# New Zealand population set for major change over next 50 years



## Editor

In terms of work, jobs, wages and population New Zealand is likely to see significant changes in the next half century, according to a major report from its national statistics organisation. The labour force will grow much more slowly in the next 50 years than in the last 50, by itself reducing the projected rate [...]

Click to read the full news article: New Zealand population set for major change over next 50 years...
Please come back to discuss the story here in this thread.


----------



## mikesurf

New Zealand is becoming a nation of retirees with migrants making up most of the work force. Most young people want to leave NZ for better wages and job prospects. If most people want NZ to continue to be a boring little insignificant country this could be the ideal result.


----------



## topcat83

mikesurf said:


> New Zealand is becoming a nation of retirees with migrants making up most of the work force. Most young people want to leave NZ for better wages and job prospects. If most people want NZ to continue to be a boring little insignificant country this could be the ideal result.


Sorry - I didn't understand the last sentence at all. How does it relate to work & population? Especially as New Zealand certainly isn't (IMHO) a 'boring little insignificant country'. We have some world class industries here (look at 'Weta Workshop' in Wellington as an example), and have been world leaders in some important trends such as women's rights and our stance against nuclear weapons and energy.

It should also be pointed out that the situation here with the work force is no different to in the UK - see Census 2011: fewer than half of people living in London are white - Telegraph and Census 2011: The areas where English is not spoken - Telegraph


----------



## mikesurf

topcat83 said:


> It should also be pointed out that the situation here with the work force is no different to in the UK


My point exactly, but I don't live in the UK either.


----------



## topcat83

mikesurf said:


> My point exactly, but I don't live in the UK either.
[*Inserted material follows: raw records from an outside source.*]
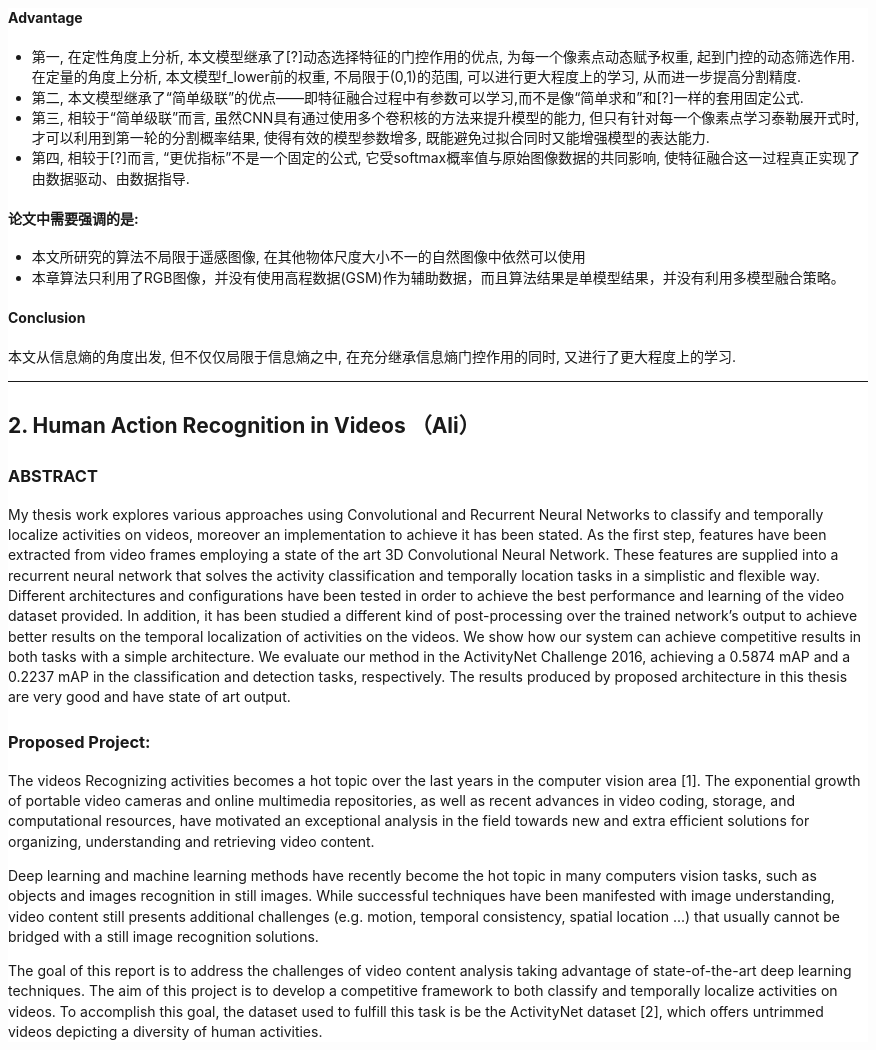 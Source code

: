 
#### Advantage
* 第一, 在定性角度上分析, 本文模型继承了[?]动态选择特征的门控作用的优点, 为每一个像素点动态赋予权重, 起到门控的动态筛选作用.  在定量的角度上分析, 本文模型f_lower前的权重, 不局限于(0,1)的范围, 可以进行更大程度上的学习, 从而进一步提高分割精度.
* 第二, 本文模型继承了“简单级联”的优点——即特征融合过程中有参数可以学习,而不是像“简单求和”和[?]一样的套用固定公式. 
* 第三, 相较于“简单级联”而言, 虽然CNN具有通过使用多个卷积核的方法来提升模型的能力, 但只有针对每一个像素点学习泰勒展开式时, 才可以利用到第一轮的分割概率结果, 使得有效的模型参数增多, 既能避免过拟合同时又能增强模型的表达能力.
* 第四, 相较于[?]而言, “更优指标”不是一个固定的公式, 它受softmax概率值与原始图像数据的共同影响, 使特征融合这一过程真正实现了由数据驱动、由数据指导. 


 

#### 论文中需要强调的是:
* 本文所研究的算法不局限于遥感图像, 在其他物体尺度大小不一的自然图像中依然可以使用
* 本章算法只利用了RGB图像，并没有使用高程数据(GSM)作为辅助数据，而且算法结果是单模型结果，并没有利用多模型融合策略。


#### Conclusion
本文从信息熵的角度出发, 但不仅仅局限于信息熵之中, 在充分继承信息熵门控作用的同时,  又进行了更大程度上的学习.

---
## 2. Human Action Recognition in Videos （Ali）

### ABSTRACT
My thesis work explores various approaches using Convolutional and Recurrent Neural Networks to classify and temporally localize activities on videos, moreover an implementation to achieve it has been stated. As the first step, features have been extracted from video frames employing a state of the art 3D Convolutional Neural Network. These features are supplied into a recurrent neural network that solves the activity classification and temporally location tasks in a simplistic and flexible way. Different architectures and configurations have been tested in order to achieve the best performance and learning of the video dataset provided. In addition, it has been studied a different kind of post-processing over the trained network’s output to achieve better results on the temporal localization of activities on the videos. We show how our system can achieve competitive results in both tasks with a simple architecture. We evaluate our method in the ActivityNet Challenge 2016, achieving a 0.5874 mAP and a 0.2237 mAP in the classification and detection tasks, respectively. The results produced by proposed architecture in this thesis are very good and have state of art output.

### Proposed Project:
The videos Recognizing activities becomes a hot topic over the last years in the computer vision area [1]. The exponential growth of portable video cameras and online multimedia repositories, as well as recent advances in video coding, storage, and computational resources, have motivated an exceptional analysis in the field towards new and extra efficient solutions for organizing, understanding and retrieving video content.  

Deep learning and machine learning methods have recently become the hot topic in many computers vision tasks, such as objects and images recognition in still images. While successful techniques have been manifested with image understanding, video content still presents additional challenges (e.g. motion, temporal consistency, spatial location ...) that usually cannot be bridged with a still image recognition solutions.  

The goal of this report is to address the challenges of video content analysis taking advantage of state-of-the-art deep learning techniques. The aim of this project is to develop a competitive framework to both classify and temporally localize activities on videos. To accomplish this goal, the dataset used to fulfill this task is be the ActivityNet dataset [2], which offers untrimmed videos depicting a diversity of human activities.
So if you don't live in the UK and you don't live in New Zealand, where _do_ you live? And why do you keep on revisiting the NZ forum? 
It's obvious that you're unhappy about the place so shouldn't you just move on?


----------



## inhamilton

Aaaah ... the old brain drain myth.

Earlier this year, the NZ herald ran a piece outlining common myths about the NZ population.
No baby boom and fewer sheep: Myths busted - National - NZ Herald News

Amongst them were :

*Almost half of all Kiwis will soon be non-European: FICTION*
By 2026, 16 per cent will be Maori, 16 per cent Asian and 10 per cent Pacific - but 70 per cent will still be European or be mixed race.

*There's a brain drain: FICTION*
On average over the past 15 years we've lost 300 labourers a year, and net losses of most other unskilled groups, but we've gained 1570 professionals a year because of our skills-based immigration policy.
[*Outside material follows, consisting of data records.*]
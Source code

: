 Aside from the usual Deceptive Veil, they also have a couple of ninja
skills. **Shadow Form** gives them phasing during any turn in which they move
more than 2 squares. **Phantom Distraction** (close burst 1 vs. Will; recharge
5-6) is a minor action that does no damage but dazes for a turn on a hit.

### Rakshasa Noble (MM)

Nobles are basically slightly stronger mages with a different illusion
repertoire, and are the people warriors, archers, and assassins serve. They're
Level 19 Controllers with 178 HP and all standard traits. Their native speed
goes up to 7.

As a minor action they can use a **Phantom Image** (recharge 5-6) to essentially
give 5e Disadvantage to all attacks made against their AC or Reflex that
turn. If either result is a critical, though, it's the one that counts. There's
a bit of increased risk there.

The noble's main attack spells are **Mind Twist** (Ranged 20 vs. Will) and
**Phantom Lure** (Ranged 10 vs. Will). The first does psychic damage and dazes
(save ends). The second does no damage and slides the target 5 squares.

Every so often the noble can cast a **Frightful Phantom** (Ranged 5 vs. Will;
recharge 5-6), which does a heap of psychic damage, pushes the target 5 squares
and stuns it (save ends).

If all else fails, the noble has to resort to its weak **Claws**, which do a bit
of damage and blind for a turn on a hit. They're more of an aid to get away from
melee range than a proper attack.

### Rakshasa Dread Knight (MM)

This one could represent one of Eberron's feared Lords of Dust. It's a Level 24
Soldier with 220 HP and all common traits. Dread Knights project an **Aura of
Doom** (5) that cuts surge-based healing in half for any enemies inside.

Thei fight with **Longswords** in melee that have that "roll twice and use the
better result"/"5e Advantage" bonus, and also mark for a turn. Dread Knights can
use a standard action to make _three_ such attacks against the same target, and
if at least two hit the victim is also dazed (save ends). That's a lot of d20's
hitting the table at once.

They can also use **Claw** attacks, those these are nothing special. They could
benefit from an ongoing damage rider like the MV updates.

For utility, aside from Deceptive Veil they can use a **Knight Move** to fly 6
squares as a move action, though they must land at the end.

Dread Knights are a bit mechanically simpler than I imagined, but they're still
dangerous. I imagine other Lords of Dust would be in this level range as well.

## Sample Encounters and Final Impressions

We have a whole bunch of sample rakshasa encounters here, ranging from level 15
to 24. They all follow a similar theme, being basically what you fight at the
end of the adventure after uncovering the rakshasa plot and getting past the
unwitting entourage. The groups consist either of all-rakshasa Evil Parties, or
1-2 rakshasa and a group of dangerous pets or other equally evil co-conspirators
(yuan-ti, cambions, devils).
So ... if you think about it, the brain drain fiction thing makes sense. Any kiwi can move to Australia. Consequently there are a lot of unemployed and unskilled going to work in the mines, for example. Truck drivers working the interstate roads ... and so on. Whereas, anyone (generally) wanting to immigrate to NZ has to be skilled. So NZ is losing some people (skilled and unskilled) to Australia, but at the same time are picking up as many people (immigrants) who are almost solely skilled. That sounds like a skills upgrade for NZ to me.
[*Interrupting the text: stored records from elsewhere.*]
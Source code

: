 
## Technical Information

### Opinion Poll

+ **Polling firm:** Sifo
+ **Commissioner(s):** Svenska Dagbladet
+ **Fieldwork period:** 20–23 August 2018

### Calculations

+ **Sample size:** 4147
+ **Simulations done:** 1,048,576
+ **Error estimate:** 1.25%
In regards to most young people wanting to leave the country. Surely, if that were the case, there would be far more than a net 35,000 loss to Oz out of a population of 4,500,000 per year. In any case, most of the new immigrants are young people too and in most years there are far more people coming in than going out. And forgive me if I'm wrong, but I thought migrants were New Zealanders too. I don't understand Mikesurfs point about migrants working and filling any skills shortages that was supposed to be read as a negative??? Sounds like a positive to me, as is NZ's comparative insignificance and lower population density.


----------



## mikesurf

I agree with you however my point is that New Zealand lacks any cultural identity due to the mix of races that make up the population. The only culture NZ has is the Maori culture while all other races just cling on to their own individual cultures making it a mishmash. 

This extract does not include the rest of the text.